= Beginning of Section =
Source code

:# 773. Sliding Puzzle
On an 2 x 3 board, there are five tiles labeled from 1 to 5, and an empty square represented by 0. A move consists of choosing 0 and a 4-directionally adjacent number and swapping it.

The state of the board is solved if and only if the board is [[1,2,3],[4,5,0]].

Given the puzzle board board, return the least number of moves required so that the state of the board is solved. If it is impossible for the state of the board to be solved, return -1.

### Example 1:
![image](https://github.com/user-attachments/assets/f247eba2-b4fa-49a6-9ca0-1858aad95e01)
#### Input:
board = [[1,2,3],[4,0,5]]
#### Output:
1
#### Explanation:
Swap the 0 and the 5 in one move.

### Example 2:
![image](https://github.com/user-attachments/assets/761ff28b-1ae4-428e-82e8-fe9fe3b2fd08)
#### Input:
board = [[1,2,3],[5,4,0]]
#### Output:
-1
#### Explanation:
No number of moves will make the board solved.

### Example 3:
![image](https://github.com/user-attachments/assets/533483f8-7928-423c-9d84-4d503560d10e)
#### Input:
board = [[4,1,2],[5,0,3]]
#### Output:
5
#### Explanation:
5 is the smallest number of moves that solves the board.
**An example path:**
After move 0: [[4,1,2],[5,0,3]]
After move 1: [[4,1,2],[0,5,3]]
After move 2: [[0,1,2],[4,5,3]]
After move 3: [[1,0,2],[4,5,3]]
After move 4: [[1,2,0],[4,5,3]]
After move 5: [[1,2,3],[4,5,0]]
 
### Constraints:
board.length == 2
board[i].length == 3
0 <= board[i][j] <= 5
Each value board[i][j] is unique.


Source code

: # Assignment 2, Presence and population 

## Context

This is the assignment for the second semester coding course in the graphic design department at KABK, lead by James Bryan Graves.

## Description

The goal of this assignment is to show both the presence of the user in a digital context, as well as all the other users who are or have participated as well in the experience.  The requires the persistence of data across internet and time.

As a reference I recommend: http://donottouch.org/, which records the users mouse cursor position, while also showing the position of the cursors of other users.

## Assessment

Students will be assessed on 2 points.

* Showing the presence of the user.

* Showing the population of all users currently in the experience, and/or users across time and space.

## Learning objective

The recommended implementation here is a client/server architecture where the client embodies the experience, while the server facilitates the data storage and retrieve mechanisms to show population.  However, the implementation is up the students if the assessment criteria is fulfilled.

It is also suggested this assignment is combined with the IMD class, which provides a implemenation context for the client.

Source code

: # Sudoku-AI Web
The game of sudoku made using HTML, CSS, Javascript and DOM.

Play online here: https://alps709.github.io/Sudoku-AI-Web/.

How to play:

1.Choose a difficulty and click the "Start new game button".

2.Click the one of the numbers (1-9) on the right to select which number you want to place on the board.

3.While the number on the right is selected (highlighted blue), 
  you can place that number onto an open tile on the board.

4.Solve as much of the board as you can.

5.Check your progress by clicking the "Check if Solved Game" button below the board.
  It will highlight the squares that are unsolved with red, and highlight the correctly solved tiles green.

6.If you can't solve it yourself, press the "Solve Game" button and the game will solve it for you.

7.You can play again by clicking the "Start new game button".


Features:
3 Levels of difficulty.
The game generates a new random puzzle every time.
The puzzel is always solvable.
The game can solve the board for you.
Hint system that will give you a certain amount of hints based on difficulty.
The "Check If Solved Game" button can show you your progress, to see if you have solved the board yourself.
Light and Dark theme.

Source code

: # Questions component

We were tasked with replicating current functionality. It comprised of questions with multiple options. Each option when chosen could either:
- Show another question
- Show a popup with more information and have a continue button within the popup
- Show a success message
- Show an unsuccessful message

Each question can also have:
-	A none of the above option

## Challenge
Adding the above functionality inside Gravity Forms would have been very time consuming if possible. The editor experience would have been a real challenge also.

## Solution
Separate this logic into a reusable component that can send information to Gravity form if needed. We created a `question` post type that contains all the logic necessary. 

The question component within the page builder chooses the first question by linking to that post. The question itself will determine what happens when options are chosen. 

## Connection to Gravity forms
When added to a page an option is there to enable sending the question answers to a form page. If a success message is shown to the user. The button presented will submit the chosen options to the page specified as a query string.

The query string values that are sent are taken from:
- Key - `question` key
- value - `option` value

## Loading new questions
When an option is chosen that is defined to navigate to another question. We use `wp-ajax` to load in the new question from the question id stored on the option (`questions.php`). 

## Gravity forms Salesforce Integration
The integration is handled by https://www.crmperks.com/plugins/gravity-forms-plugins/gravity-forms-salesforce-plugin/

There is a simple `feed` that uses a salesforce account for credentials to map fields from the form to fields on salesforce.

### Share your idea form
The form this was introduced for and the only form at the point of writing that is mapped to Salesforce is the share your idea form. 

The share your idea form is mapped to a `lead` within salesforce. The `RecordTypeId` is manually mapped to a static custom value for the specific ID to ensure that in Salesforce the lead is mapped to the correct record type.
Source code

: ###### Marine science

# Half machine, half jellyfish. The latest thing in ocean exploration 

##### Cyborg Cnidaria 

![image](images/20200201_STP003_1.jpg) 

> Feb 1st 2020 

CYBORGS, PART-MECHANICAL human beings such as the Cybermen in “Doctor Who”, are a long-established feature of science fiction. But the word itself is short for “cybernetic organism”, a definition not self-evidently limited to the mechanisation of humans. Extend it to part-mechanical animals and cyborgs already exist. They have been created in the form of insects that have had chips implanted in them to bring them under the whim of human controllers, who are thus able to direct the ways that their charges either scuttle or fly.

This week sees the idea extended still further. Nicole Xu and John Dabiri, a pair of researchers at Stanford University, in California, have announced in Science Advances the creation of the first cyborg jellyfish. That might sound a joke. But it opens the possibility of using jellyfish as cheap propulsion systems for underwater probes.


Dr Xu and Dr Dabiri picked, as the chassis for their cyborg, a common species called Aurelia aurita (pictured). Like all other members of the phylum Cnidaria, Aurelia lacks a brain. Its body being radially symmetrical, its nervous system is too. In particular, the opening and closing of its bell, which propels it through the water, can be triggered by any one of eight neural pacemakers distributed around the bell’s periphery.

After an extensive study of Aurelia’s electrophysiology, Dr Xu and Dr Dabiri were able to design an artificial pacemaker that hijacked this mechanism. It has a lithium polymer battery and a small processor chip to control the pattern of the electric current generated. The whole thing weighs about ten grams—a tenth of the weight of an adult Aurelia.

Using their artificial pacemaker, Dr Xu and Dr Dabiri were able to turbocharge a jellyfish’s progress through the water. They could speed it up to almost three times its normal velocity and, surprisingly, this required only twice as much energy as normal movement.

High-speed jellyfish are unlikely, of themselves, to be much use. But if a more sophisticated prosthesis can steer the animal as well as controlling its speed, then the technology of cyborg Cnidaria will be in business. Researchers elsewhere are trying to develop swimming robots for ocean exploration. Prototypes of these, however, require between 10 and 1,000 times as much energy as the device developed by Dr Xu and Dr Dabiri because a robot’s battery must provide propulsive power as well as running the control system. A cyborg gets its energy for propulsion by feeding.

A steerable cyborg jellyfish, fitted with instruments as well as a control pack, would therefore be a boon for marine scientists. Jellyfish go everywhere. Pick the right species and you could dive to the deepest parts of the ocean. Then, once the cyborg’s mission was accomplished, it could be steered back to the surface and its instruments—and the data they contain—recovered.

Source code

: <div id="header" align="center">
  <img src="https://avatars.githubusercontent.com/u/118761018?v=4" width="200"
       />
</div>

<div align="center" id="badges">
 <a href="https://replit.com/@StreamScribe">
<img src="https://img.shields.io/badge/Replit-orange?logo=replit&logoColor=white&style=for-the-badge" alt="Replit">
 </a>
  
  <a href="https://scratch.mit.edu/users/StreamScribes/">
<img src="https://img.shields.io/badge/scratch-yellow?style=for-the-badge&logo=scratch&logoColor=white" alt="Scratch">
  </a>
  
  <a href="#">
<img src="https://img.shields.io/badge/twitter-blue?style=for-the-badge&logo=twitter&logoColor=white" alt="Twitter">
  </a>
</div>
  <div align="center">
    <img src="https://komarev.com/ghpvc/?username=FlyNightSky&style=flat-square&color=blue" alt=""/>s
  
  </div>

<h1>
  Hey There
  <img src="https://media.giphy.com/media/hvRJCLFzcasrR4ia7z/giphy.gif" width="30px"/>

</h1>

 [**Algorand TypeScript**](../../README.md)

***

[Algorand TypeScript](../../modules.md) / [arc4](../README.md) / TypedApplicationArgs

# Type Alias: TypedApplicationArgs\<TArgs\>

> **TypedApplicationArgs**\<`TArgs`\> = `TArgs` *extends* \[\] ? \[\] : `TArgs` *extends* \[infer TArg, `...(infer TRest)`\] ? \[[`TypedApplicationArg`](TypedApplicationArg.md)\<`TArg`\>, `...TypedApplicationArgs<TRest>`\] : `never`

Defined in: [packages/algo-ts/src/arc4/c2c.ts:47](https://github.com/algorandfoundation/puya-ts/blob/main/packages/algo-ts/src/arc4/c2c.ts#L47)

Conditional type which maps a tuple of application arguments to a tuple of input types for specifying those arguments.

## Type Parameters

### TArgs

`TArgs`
= End of Section =
Starting at the first line of the records above, please copy each line exactly until you reach the line containing "On an 2 x 3". Include that line and stop there.

### ANSWER SPACE:
Source code

:# 773. Sliding Puzzle
On an 2 x 3 board, there are five tiles labeled from 1 to 5, and an empty square represented by 0. A move consists of choosing 0 and a 4-directionally adjacent number and swapping it.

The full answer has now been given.